[Work task]
Go through the entries and copy every line that has the string "tells" in it.

[Data excerpts]

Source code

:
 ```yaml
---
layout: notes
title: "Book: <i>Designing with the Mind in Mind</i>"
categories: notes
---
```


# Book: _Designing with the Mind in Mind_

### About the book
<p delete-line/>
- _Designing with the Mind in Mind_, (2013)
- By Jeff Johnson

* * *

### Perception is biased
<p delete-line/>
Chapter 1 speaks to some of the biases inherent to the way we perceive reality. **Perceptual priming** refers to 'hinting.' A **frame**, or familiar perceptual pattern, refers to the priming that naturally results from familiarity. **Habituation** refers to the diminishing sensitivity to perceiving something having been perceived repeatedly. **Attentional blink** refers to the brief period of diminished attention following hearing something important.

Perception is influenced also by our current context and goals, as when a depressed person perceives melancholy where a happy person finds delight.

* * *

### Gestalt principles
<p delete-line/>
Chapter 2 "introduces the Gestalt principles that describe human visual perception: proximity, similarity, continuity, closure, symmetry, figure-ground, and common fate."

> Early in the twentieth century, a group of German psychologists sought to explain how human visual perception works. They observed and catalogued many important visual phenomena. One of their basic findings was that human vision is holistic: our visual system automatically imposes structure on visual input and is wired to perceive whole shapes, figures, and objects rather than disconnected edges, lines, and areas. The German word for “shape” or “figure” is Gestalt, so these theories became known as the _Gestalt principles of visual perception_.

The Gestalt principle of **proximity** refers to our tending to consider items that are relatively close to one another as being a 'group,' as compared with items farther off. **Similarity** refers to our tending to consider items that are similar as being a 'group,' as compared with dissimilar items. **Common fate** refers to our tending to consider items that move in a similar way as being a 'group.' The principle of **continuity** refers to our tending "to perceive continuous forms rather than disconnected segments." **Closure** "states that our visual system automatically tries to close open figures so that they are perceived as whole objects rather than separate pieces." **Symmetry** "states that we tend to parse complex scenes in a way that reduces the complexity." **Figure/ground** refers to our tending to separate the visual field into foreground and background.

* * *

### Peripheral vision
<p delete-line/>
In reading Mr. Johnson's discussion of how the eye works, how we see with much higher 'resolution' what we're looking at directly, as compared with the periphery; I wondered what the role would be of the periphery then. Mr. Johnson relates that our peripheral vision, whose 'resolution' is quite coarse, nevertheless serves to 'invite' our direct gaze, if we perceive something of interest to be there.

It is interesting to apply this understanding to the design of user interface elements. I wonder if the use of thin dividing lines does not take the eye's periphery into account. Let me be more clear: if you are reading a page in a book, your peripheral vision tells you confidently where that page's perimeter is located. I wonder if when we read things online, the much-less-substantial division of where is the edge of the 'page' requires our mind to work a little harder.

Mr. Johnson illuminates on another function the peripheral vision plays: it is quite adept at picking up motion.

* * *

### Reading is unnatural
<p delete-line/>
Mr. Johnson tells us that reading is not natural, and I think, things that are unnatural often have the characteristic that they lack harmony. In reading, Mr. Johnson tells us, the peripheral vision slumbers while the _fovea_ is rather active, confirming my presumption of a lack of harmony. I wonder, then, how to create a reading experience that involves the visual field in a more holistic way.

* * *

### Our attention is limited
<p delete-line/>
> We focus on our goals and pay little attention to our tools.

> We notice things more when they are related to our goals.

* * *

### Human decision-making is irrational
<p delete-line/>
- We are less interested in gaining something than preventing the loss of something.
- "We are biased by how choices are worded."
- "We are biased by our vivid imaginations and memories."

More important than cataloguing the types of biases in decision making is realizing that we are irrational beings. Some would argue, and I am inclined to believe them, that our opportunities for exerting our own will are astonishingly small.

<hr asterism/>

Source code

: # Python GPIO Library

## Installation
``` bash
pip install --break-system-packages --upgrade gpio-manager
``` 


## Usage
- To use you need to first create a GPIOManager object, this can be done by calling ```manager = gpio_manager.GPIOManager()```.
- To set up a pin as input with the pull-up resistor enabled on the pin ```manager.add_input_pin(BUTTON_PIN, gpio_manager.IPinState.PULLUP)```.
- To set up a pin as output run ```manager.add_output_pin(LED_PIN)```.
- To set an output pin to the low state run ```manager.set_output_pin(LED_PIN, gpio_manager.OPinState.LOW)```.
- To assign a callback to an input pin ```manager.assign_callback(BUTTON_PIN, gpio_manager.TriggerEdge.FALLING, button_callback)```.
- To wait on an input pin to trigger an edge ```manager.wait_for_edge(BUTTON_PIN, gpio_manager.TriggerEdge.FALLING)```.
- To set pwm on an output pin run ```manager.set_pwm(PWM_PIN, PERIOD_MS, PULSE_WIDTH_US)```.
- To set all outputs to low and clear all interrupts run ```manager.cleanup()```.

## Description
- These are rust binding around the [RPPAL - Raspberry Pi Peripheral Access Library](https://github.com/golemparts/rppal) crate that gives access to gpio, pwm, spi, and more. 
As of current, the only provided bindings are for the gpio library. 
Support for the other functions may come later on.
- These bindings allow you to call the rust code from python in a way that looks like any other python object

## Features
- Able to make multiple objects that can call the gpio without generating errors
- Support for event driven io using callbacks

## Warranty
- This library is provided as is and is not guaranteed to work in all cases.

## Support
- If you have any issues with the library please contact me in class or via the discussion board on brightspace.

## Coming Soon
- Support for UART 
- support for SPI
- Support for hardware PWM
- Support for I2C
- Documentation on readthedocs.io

[Answer box]
It is interesting to apply this understanding to the design of user interface elements. I wonder if the use of thin dividing lines does not take the eye's periphery into account. Let me be more clear: if you are reading a page in a book, your peripheral vision tells you confidently where that page's perimeter is located. I wonder if when we read things online, the much-less-substantial division of where is the edge of the 'page' requires our mind to work a little harder.
Mr. Johnson tells us that reading is not natural, and I think, things that are unnatural often have the characteristic that they lack harmony. In reading, Mr. Johnson tells us, the peripheral vision slumbers while the _fovea_ is rather active, confirming my presumption of a lack of harmony. I wonder, then, how to create a reading experience that involves the visual field in a more holistic way.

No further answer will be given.